### DIRECTIONS FOR THIS TASK
The number needed is how many lines of the data hold the string "onUpdate". Give that number and nothing more.

(RECORD EXCERPTS)

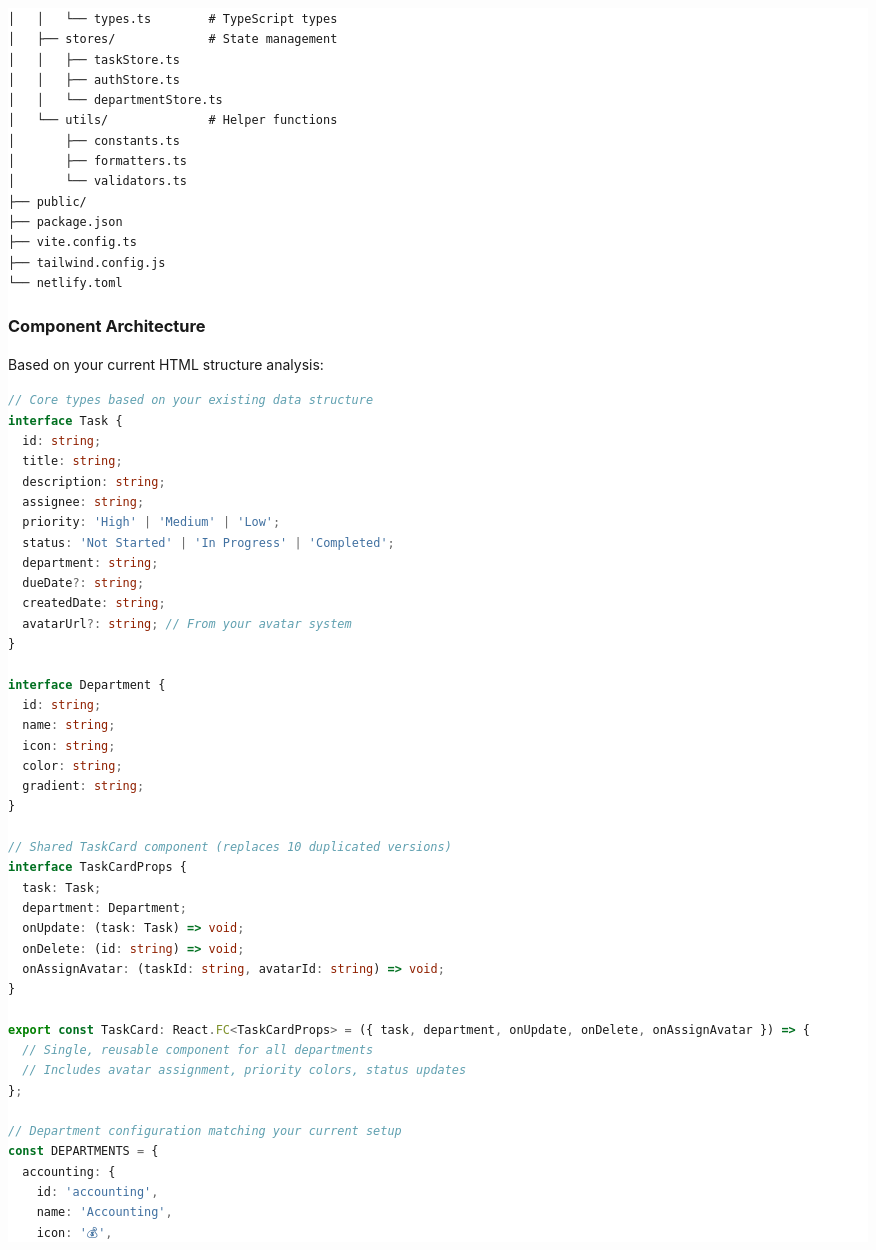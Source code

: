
 ```
│   │   └── types.ts        # TypeScript types
│   ├── stores/             # State management
│   │   ├── taskStore.ts
│   │   ├── authStore.ts
│   │   └── departmentStore.ts
│   └── utils/              # Helper functions
│       ├── constants.ts
│       ├── formatters.ts
│       └── validators.ts
├── public/
├── package.json
├── vite.config.ts
├── tailwind.config.js
└── netlify.toml
```

### Component Architecture
Based on your current HTML structure analysis:

```typescript
// Core types based on your existing data structure
interface Task {
  id: string;
  title: string;
  description: string;
  assignee: string;
  priority: 'High' | 'Medium' | 'Low';
  status: 'Not Started' | 'In Progress' | 'Completed';
  department: string;
  dueDate?: string;
  createdDate: string;
  avatarUrl?: string; // From your avatar system
}

interface Department {
  id: string;
  name: string;
  icon: string;
  color: string;
  gradient: string;
}

// Shared TaskCard component (replaces 10 duplicated versions)
interface TaskCardProps {
  task: Task;
  department: Department;
  onUpdate: (task: Task) => void;
  onDelete: (id: string) => void;
  onAssignAvatar: (taskId: string, avatarId: string) => void;
}

export const TaskCard: React.FC<TaskCardProps> = ({ task, department, onUpdate, onDelete, onAssignAvatar }) => {
  // Single, reusable component for all departments
  // Includes avatar assignment, priority colors, status updates
};

// Department configuration matching your current setup
const DEPARTMENTS = {
  accounting: {
    id: 'accounting',
    name: 'Accounting',
    icon: '💰',
```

(End RECORD EXCERPTS)

### EXERCISE RESPONSE
2